Til Death Do Us Part
Touted as 2017’s ‘Female Hangover’ Rough Night pitches a five strong clan of frat-like women on a hen’s night of debauchery in Miami.
Lacking the freshness Todd Phillips’ Vegas-based bro-booze-fest exuded when it hit cinemas in 2009, Rough Night brings enough R-rated hoopla for audiences to stand up and take notice. Born in the wake of The Hangover trilogy, and Hollywood’s push for more wonder women onscreen, comes a raucous wedding comedy led by surprise casting – Scarlett Johansson (someone who was perhaps held in a league higher by critics.) Rough Night certainly pushes the boat out – but never cuts anchor and yells ‘to hell with it!’

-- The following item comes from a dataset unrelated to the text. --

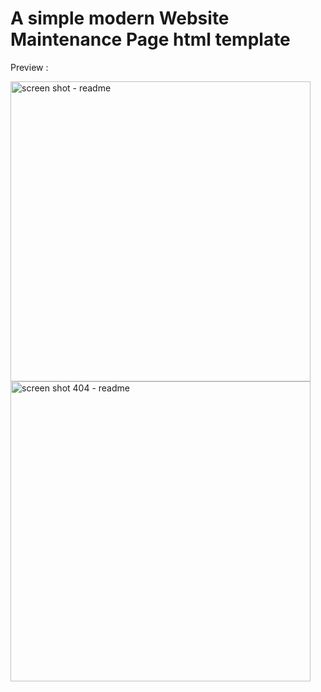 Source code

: # A simple modern Website Maintenance Page html template
Preview :

<img width="480" alt="screen shot - readme" src="https://i.imgur.com/aexhvmS.jpg](https://i.imgur.com/aexhvmS.jpg)">

<img width="480" alt="screen shot 404 - readme" src="[https://i.imgur.com/SY2zJfe.jpg](https://i.imgur.com/SY2zJfe.jpg)">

Johansson, who was clearly the studio and marketing bait for the entire film, is the least interesting of the clan. A so-so political wannabe who’s squeaky clean public image must be kept spotless at all costs, Johansson’s Jess never really delves into foul-mouthed absurdity, but instead coasts off the comedic stings of her co-stars before ending up no worse off than when the film started. Demi Moore and Ty Burrell saunter into proceedings as the perfect creepo-swinger neighbours, with even the deepest of crow’s feet being scorched by a melancholy fake tan. The Bach party running parallel to the Miami bridal bash, led by Jess’ fiancé Peter, generated chuckles, but a streamlining of these cutaways would have allowed deeper exploration of the hen party participants. A few more minutes of Kate McKinnon’s yokel Auzzie or Ilana Glazer’s bottle-rocket protester-for-hire could have mined more gold – or driven their characters even closer to the sandy edge of coke-induced lunacy.
With Queen Latifah’s answer to Rough Night, Girl’s Trip, releasing later in the year, one can’t help but feel the onslaught of femme filth films are too much too late. The plot devices of these popcorn flicks are forced to find buoyancy in a filmic world where girls behaving badly is no longer the left-field crowd-pleaser Bridesmaids (et al) once were. A few standout performances and clickety-split scenes of comedic gold make Rough Night watchable, but may leave hardcore humour groupies seeking something rougher.